Once the sparring partner of materials management/purchasing, this breed of "relationship-building-hunters" cut their teeth on cold calls, getting around 'gate keepers' and team/gang selling.  Most IT professionals are averse to "selling" anything - not that there's anything wrong with that - but this mentality creates blind spots ("where there is mystery, there is margin") in the decision making process.

Let's explore, shall we?

The universe contains thousands of sales training courses, seminars, webinars and field courses designed to help providers of managed services sell you - no class agenda is geared around actually solving your problems.  At best, students are coached on how to bond and rapport their way into becoming your trusted advisor, cajoling your pain into their solution.  As the saying goes, "When you're a hammer, everything looks like a nail."

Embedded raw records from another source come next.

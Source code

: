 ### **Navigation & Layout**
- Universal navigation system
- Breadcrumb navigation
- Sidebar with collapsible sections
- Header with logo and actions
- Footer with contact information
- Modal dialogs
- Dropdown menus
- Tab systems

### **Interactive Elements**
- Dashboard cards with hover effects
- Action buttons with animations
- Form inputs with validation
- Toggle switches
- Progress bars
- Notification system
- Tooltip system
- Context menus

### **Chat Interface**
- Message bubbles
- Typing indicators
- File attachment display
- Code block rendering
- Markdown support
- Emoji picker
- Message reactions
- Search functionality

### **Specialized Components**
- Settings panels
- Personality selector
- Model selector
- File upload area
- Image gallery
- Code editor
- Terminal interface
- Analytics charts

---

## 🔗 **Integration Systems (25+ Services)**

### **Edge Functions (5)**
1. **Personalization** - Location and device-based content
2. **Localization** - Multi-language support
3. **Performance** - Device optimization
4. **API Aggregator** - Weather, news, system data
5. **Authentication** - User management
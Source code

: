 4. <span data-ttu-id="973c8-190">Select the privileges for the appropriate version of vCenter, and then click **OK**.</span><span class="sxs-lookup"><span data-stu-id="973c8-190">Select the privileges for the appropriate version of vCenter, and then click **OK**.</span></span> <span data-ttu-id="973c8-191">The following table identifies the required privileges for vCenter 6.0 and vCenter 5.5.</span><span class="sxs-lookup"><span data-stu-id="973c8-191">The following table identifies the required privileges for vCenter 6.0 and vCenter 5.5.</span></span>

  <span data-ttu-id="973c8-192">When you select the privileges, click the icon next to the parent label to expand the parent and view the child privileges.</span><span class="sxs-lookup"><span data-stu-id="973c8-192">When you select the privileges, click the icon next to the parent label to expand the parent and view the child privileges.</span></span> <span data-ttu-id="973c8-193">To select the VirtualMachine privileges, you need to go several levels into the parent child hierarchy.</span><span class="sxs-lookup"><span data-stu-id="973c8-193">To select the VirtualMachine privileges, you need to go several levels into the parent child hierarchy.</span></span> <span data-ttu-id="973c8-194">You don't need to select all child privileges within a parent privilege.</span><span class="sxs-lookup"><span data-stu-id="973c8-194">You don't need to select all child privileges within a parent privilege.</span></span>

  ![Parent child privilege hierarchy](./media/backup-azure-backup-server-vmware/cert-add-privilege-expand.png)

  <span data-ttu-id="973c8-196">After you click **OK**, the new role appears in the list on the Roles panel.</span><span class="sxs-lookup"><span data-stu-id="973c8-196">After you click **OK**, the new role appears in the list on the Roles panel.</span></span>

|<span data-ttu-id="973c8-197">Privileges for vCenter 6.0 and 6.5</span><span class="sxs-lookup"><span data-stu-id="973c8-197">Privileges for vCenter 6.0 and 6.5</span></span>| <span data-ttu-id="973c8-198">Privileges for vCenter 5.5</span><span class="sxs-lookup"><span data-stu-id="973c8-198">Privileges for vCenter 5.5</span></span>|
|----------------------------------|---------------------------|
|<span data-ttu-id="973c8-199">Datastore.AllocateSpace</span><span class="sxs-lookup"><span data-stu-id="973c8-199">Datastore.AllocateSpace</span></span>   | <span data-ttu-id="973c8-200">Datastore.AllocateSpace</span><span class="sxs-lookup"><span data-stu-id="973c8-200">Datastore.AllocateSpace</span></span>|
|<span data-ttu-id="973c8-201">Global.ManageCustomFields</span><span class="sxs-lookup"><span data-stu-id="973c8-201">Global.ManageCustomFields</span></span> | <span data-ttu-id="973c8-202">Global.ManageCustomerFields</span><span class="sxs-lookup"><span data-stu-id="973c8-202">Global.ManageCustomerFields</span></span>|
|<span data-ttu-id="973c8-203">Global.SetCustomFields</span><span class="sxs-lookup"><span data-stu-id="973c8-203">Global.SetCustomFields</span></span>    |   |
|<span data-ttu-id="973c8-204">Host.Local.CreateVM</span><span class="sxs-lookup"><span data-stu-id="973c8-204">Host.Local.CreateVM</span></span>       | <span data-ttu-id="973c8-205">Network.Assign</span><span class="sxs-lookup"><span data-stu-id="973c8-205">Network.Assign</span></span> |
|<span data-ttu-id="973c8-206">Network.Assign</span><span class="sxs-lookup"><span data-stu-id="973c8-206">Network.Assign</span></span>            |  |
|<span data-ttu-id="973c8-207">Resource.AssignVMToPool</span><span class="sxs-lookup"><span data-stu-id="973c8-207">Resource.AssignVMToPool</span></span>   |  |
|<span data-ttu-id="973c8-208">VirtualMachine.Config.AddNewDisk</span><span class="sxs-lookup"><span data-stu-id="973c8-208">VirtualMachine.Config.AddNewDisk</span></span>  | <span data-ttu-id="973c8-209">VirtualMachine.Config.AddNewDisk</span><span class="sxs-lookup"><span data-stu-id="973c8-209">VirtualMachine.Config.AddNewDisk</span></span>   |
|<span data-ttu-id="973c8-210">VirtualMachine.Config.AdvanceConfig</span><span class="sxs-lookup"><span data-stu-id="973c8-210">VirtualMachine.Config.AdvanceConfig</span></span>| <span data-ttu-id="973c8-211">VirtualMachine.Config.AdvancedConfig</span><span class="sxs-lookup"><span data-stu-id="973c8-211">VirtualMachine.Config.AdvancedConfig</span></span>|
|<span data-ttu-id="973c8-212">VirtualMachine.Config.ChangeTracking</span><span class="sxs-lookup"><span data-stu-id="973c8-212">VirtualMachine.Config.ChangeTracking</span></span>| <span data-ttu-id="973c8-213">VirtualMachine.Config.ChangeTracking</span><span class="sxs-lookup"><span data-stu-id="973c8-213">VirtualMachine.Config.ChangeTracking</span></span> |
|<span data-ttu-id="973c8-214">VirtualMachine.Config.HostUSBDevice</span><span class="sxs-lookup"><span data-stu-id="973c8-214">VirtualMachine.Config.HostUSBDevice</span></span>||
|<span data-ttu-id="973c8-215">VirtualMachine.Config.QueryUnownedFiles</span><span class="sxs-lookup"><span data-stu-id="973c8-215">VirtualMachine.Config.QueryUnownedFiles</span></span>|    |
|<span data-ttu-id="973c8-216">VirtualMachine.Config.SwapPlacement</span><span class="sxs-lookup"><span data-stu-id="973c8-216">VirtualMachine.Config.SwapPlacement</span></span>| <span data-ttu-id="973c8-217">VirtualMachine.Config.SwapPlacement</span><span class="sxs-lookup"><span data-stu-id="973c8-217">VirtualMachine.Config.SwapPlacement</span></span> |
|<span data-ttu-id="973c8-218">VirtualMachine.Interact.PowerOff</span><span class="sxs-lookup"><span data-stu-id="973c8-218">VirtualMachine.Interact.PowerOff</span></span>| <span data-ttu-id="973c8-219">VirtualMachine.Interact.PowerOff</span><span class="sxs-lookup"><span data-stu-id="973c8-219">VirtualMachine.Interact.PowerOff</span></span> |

Of course there are many true and honest providers who look at the world differently - they are the ones who don't scream about their past,  talk speeds and feeds or focus on expanding their share of your wallet.  The trick is, how do you, the consumer, sift through these plethora of marketing campaigns and value propositions?

The considerations are endless, here are three simple ideas to ponder:
  1. Define your managed services (print)
  2. Set goals
  3. Should you do it yourself ?

As a company looking to reduce costs and thinking you might be over invested in printing and copying, what is your definition of managed services (print)?

We run with this as a good definition:

"...the active management and optimization of document output devices and related business processes..."

Your variation is more accurate than anyone else's, so define, write it down and measure offerings against it.


There should be two basic goals: Cost reduction and/or convenience.  You must know (and share) your existing costs and the processes involved with the care and feeding of your fleet, no matter the size.

DIY or DIFM(Do It For Me) -

Once you've defined your MpS and set a base set of goals, consider the options of doing it yourself vs. engaging a dealer.  Beware, this should not be a simple hard cost TCO/ROI decision look at who is doing what and if they enjoy the process.  Convenience is a big factor and as difficult as it is to measure and quantify, it should be done.  Nobody said running a business was all spreadsheets.

For instance:

If what you want is an automated toner delivery system, then do just that.  Place the call to Staples and get them to help you easily order toner cartridges - done deal.

Suppose you're looking to manage your naturally occurring reduction in print, you can get a bit more cosmopolitan and pull together an internal team(could be of 1) charged with presenting x percentage cost reduction.

Look, this isn't a 4-day, $2000.00/hr session - every business owner/manager/office administrator can put the above points together in about 45 minutes.  Time well spent on your part and never expected by the many managed services (print) suitors, plying their wears and lining up at your door.

Just do it.

But if you would like help, if you understand your blind spots in navigating the waters of outsourcing vs. insourcing, if you're a bit chaffed from sales pitch after sales pitch camouflaged as information designed to 'help you make a more informed' decision from a 'trusted adviser' - drop us an email:

BONUS - Yippee!

The Tool -

Service providers exist in all shapes, all sizes, at every level of operational maturity.  Below is a tool we use with clients when matching outsourced resources to internal requirements.  Initially, we ask each client to position themselves along the continuum and then plot their existing suppliers/vendors.

What about Workflow?

It is our belief that workflow falls under the definition of managed services(print) many providers do not share this view; they see 'workflow' synonymous with software.  Regardless, when your definition of Managed Services(print) is remotely visionary, you'll recognize that most of your high costs are related to a archaic workflow or process - clogged by paper.